Source texts of formatted documents:
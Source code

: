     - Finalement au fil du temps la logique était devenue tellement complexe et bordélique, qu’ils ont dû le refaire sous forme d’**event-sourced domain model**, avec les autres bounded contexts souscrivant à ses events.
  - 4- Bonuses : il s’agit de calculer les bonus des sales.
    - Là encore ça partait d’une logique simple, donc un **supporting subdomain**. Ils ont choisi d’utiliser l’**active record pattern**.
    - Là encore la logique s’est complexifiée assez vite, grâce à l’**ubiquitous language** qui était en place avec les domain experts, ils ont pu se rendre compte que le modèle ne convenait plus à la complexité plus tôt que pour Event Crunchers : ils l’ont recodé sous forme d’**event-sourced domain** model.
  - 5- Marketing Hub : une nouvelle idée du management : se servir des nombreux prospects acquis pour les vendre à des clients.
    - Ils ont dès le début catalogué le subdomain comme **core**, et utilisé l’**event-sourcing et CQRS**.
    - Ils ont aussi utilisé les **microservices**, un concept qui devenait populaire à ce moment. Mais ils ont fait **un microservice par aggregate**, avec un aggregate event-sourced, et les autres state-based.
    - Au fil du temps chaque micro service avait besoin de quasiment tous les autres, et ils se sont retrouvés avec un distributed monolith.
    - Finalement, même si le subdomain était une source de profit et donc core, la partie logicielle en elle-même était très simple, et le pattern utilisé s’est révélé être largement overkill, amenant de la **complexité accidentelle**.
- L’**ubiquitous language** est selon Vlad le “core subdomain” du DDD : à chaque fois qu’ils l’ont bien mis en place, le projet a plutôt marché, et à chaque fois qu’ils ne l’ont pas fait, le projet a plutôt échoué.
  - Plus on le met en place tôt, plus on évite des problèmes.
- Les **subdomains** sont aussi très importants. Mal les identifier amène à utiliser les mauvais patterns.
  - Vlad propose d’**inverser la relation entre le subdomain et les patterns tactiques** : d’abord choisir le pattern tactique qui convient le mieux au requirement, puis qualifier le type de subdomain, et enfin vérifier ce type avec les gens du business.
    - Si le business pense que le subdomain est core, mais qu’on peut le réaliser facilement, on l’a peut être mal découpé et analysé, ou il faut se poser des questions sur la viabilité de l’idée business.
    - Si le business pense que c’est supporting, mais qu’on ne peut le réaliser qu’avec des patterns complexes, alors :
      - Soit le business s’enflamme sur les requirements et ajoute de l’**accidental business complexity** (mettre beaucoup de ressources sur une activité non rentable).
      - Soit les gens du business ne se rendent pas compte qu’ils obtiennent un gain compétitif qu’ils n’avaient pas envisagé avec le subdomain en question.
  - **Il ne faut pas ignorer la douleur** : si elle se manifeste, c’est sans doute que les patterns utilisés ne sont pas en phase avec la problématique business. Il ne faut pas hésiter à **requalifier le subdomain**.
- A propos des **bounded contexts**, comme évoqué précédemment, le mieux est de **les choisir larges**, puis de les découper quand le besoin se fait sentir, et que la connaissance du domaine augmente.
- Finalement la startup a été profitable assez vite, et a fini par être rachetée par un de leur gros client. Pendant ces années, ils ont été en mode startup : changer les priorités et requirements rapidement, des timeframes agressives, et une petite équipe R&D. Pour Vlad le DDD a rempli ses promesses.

• [EXERCISE DETAILS]: Your task for the entries above: copy exactly the span starting with the line with "- Là encore la" and going on through the line with "- Ils ont dès", both lines included, and nothing else.

• [ANSWER SECTION]:
    - Là encore la logique s’est complexifiée assez vite, grâce à l’**ubiquitous language** qui était en place avec les domain experts, ils ont pu se rendre compte que le modèle ne convenait plus à la complexité plus tôt que pour Event Crunchers : ils l’ont recodé sous forme d’**event-sourced domain** model.
  - 5- Marketing Hub : une nouvelle idée du management : se servir des nombreux prospects acquis pour les vendre à des clients.
    - Ils ont dès le début catalogué le subdomain comme **core**, et utilisé l’**event-sourcing et CQRS**.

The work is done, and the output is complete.